Perhaps that’s Caryn’s key belief: we all have the power to inspire change. “All you can do is take what you’re good at and use it in some way to involve other people,” she believes. “Work out what skill you have to just make a tiny change.” And this is where fashion can be a way of “broadening the narrative. Fashion creatives can have the best ideas in the world.” Take for example, Fashion Targets Breast Cancer, which she has co-chaired with the designer Amanda Wakeley since 1994. Breast health was virtually undiscussed when it launched but, helped by Caryn’s dedication, the campaign recruited the likes of Kate Moss in its
first year. It has not only raised awareness but millions of pounds, funding Britain’s first dedicated breast cancer research centre. It underlines Caryn’s belief that, “when fashion decides to do something, it’s amazing.”
ACHIEVING FEELGOOD FACTOR
That applies on a personal level, too. Thanks to fashion, she’s seen “people completely fall in love with themselves at the mirror for the first time – or all over again.” An MSc in Psychology of Fashion has recently underlined Caryn’s interest in how what we wear makes us feel. Despite lecturing throughout her career and her professorship, she’s never considered herself an academic and tackling her first assignment brought major self-doubt, “I thought I’d made a terrible mistake”. With completion has come new confidence and Caryn is excited about what she can do with her new knowledge, whether that’s “looking a CEO in the eye and being able to cite studies about how imagery affects self esteem”, or helping the Women’s Equality Party wording specific aspects of its manifesto. “It’s really thrilling,” she says.
The thrill of gaining her Master’s followed a particularly tough year in which the amount she’d taken on was having serious consequences for her mental health.

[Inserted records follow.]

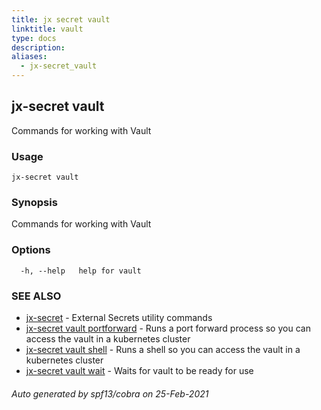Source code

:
 ```yaml
---
title: jx secret vault
linktitle: vault
type: docs
description: 
aliases:
  - jx-secret_vault
---
```


## jx-secret vault

Commands for working with Vault

### Usage

```
jx-secret vault
```

### Synopsis

Commands for working with Vault

### Options

```
  -h, --help   help for vault
```

### SEE ALSO

* [jx-secret](..)	 - External Secrets utility commands
* [jx-secret vault portforward](jx-secret_vault_portforward)	 - Runs a port forward process so you can access the vault in a kubernetes cluster
* [jx-secret vault shell](jx-secret_vault_shell)	 - Runs a shell so you can access the vault in a kubernetes cluster
* [jx-secret vault wait](jx-secret_vault_wait)	 - Waits for vault to be ready for use

###### Auto generated by spf13/cobra on 25-Feb-2021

Her daughters intervened, telling her she needed to stop ‘martyring’ herself to projects. “I was ready to hear it,” says Caryn, “I’d ridden myself too hard. Everyone has to learn that they aren’t Superwoman”. She’s emerged with a new understanding of how she works: “I have to do my projects in a way that makes me feel good about what I’ve done that day.” When it comes to her daughters, she says couldn’t have wished for more. “They’ll quite happily say ‘put a sock in it, Mum’!” Caryn laughs. “I love that feisty, clashy kind of femininity we’ve had around the table.” But beyond the kitchen table, where we’ve now spent the best part of the afternoon, the place she feels happiest is the garden, whether here, at her sister’s allotment, or her own place in Suffolk. “I probably have a different life as a result of being a digger and a grower. There are only filthy Wellington boots and jeans there, and no mirrors,” she says. “That gives me a good grounding.” As to what’s next… “The only ambition is to feel good about whatever I’m doing. I’ve fought hard to achieve balance and put a lot of work in to sure up my own sanity and my motivations.” Then, of course, it’s back to the ‘doing’. “And, now I know more about myself, I’m in a stronger position to be more effective.”